------ The input
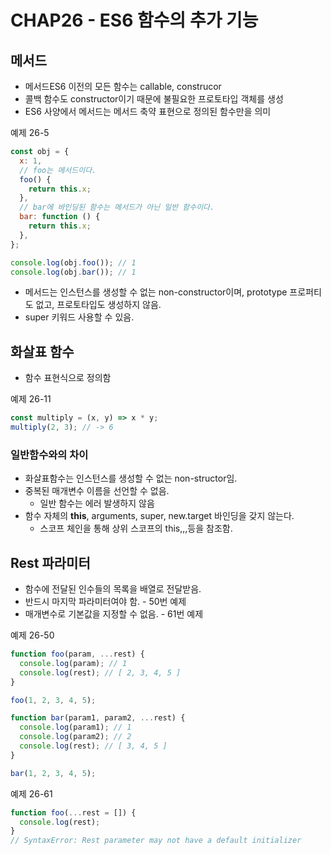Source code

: # CHAP26 - ES6 함수의 추가 기능

## 메서드

- 메서드ES6 이전의 모든 함수는 callable, construcor
- 콜백 함수도 constructor이기 때문에 불필요한 프로토타입 객체를 생성
- ES6 사양에서 메서드는 메서드 축약 표현으로 정의된 함수만을 의미

예제 26-5

```jsx
const obj = {
  x: 1,
  // foo는 메서드이다.
  foo() {
    return this.x;
  },
  // bar에 바인딩된 함수는 메서드가 아닌 일반 함수이다.
  bar: function () {
    return this.x;
  },
};

console.log(obj.foo()); // 1
console.log(obj.bar()); // 1
```

- 메서드는 인스턴스를 생성할 수 없는 non-constructor이며, prototype 프로퍼티도 없고, 프로토타입도 생성하지 않음.
- super 키워드 사용할 수 있음.

## 화살표 함수

- 함수 표현식으로 정의함

예제 26-11

```jsx
const multiply = (x, y) => x * y;
multiply(2, 3); // -> 6
```

### 일반함수와의 차이

- 화살표함수는 인스턴스를 생성할 수 없는 non-structor임.
- 중복된 매개변수 이름을 선언할 수 없음.
  - 일반 함수는 에러 발생하지 않음
- 함수 자체의 **this**, arguments, super, new.target 바인딩을 갖지 않는다.
  - 스코프 체인을 통해 상위 스코프의 this,,,등을 참조함.

## Rest 파라미터

- 함수에 전달된 인수들의 목록을 배열로 전달받음.
- 반드시 마지막 파라미터여야 함. - 50번 예제
- 매개변수로 기본값을 지정할 수 없음. - 61번 예제

예제 26-50

```jsx
function foo(param, ...rest) {
  console.log(param); // 1
  console.log(rest); // [ 2, 3, 4, 5 ]
}

foo(1, 2, 3, 4, 5);

function bar(param1, param2, ...rest) {
  console.log(param1); // 1
  console.log(param2); // 2
  console.log(rest); // [ 3, 4, 5 ]
}

bar(1, 2, 3, 4, 5);
```

예제 26-61

```jsx
function foo(...rest = []) {
  console.log(rest);
}
// SyntaxError: Rest parameter may not have a default initializer
```
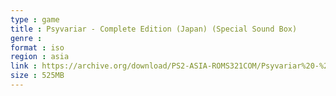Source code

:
 ```yaml
---
type : game
title : Psyvariar - Complete Edition (Japan) (Special Sound Box)
genre : 
format : iso
region : asia
link : https://archive.org/download/PS2-ASIA-ROMS321COM/Psyvariar%20-%20Complete%20Edition%20%28Japan%29%20%28Special%20Sound%20Box%29.7z
size : 525MB
---
```

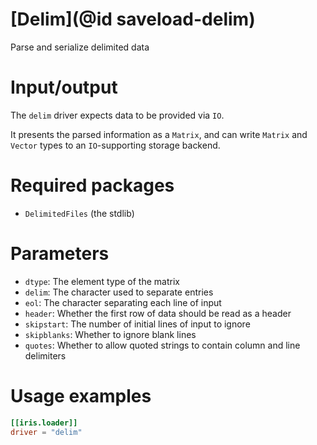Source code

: # [Delim](@id saveload-delim)

Parse and serialize delimited data

# Input/output

The `delim` driver expects data to be provided via `IO`.

It presents the parsed information as a `Matrix`, and can write `Matrix` and `Vector` types to an `IO`-supporting storage backend.

# Required packages

  * `DelimitedFiles` (the stdlib)

# Parameters

  * `dtype`: The element type of the matrix
  * `delim`: The character used to separate entries
  * `eol`: The character separating each line of input
  * `header`: Whether the first row of data should be read as a header
  * `skipstart`: The number of initial lines of input to ignore
  * `skipblanks`: Whether to ignore blank lines
  * `quotes`: Whether to allow quoted strings to contain column and line delimiters

# Usage examples

```toml
[[iris.loader]]
driver = "delim"
```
------------
Search the data above for the word "ignore" and show every line that has it.

  * `skipstart`: The number of initial lines of input to ignore
  * `skipblanks`: Whether to ignore blank lines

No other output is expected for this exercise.